Potentielles synergies et diversification vers le diagnostic des troubles ophtalmiques et la santé auditive
Lunettes connectées ?
Risques
Innovation médicales permettant de soigner les problèmes de vues sans recourir aux lunettes
Pricing power : capacité/montant de remboursement pour les verres et les lunettes de la part des sécurités sociales et des assurance dans les pays développés très endettés.
Malgré une diversification mondiale des sites de production, une part importante de la production s’effectue en Asie pour ensuite être exportée vers l’Europe et l’Amérique du Nord, exposant cet approvisionnement à des taxes ou des problèmes logistiques.
Valorisation et conclusion personnelle
La valeur semble présenter peu de risques tandis qu’elle est un leader clair et solide sur son marché, avec un contrôle complet de sa chaîne de valeur et une grande diversification géographique ainsi qu’une diversification sectorielle lui permettant de lisser les cycles.
Cette diversification devrait lui fournir des relais de croissance hors des marchés matures avec de potentiels nouveaux marchés avec les lunettes connectées ou les aides auditives.
EssilorLuxottica présente donc un profil plus défensif, avec une croissance plutôt modérée mais a priori constante, hors choc majeur (faillite de caisses de santé, disruption médicale rendant les lunettes obsolètes).
La stratégie du groupe est claire et cohérente.
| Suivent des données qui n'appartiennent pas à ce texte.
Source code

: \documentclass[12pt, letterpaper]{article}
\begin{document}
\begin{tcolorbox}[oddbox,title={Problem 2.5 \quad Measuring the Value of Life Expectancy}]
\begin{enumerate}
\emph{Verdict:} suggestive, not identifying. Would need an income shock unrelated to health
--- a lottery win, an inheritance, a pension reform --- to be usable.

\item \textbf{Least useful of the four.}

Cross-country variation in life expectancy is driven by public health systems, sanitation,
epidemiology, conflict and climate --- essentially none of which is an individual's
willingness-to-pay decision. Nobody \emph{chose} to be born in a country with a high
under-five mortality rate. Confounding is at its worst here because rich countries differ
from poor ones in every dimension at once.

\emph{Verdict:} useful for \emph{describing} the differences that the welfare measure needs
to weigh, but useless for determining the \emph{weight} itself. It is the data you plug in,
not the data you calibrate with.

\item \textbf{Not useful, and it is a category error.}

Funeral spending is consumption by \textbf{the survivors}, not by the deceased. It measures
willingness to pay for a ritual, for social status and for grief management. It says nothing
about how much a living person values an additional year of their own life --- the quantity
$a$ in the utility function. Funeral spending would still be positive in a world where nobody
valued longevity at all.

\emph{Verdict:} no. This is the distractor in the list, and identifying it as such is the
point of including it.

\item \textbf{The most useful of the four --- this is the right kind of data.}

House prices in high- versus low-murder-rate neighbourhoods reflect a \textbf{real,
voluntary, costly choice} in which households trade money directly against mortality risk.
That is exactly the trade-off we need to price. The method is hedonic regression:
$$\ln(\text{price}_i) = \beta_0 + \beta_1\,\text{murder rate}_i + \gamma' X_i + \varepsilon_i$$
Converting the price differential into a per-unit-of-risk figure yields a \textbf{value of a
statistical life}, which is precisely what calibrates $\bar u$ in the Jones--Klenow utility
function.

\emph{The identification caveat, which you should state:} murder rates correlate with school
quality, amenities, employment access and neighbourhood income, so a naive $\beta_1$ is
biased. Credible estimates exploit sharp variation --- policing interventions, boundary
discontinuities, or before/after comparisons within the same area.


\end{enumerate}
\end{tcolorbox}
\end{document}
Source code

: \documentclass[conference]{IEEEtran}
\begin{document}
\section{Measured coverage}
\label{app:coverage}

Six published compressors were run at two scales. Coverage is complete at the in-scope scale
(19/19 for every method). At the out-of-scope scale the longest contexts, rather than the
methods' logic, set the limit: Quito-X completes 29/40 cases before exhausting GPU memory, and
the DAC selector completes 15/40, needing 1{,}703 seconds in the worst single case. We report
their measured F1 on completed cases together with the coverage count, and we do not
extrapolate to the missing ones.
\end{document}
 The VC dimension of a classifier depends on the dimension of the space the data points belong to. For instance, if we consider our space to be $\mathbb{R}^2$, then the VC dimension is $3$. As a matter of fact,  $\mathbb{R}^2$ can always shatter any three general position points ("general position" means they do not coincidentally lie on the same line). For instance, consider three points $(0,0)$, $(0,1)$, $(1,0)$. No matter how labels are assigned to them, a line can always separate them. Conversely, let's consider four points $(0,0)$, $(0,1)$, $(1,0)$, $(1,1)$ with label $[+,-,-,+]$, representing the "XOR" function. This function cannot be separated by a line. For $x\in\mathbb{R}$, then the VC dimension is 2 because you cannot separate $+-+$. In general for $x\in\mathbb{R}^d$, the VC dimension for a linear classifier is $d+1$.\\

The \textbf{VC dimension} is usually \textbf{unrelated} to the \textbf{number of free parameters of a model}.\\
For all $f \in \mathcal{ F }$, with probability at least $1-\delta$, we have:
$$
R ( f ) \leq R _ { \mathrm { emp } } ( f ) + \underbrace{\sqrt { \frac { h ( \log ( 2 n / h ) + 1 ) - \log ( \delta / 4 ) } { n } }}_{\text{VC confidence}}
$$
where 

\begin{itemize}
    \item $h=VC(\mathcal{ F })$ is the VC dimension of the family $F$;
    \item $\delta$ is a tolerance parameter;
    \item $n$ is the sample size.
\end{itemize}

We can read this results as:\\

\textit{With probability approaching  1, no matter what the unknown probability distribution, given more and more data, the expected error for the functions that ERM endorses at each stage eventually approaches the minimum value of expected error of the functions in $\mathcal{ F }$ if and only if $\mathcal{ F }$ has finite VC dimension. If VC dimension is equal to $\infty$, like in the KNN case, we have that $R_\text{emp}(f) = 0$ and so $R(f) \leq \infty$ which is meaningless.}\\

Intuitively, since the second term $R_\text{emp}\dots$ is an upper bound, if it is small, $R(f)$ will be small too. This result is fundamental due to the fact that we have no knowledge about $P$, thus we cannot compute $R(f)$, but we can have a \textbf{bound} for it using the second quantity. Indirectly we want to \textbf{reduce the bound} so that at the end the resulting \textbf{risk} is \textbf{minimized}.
Les acquisitions de ces dernières années sont encore peut-être en phase d’intégration mais devraient délivrer leur plein potentiel à l’avenir.
Le profil financier est plutôt solide malgré un endettement légèrement élevé.
Le PER est historiquement très élevé (~35) ce qui peut s’expliquer par une prime à la qualité.
Une analyse DCF, avec un bénéfice net par action ~5.10€, une croissance des bénéfices de 9% par an sur 10 ans, un taux d’actualisation de 8% et un PER de 35, donne une valeur intrinsèque de 170 €. Un prix d’entrée de sous 135€ offre une marge de sécurité de plus de 20%. Scénario pessimiste (4% de croissance du bénéfice) à 75 €.
En effectuant la moyenne de plusieurs méthode de valorisation (PER, rendement, retour à la moyenne, DCF), j’obtiens une valeur intrinsèque autour de 200-210 €, soit une opportunité d’achat autour de 165 € avec 20% de marge de sécurité.
Malgré ses qualités, le prix actuel du titre, au-dessus de 240 € depuis plusieurs mois semble donc élevé, et j’attends une meilleure occasion pour me renforcer.

Note: Cet avis n'engage que l'auteur à date de juin 2025 et ne constitue nullement un conseil d'investissement, le lecteur étant libre et responsable de ses analyses et de ses choix d'investissement.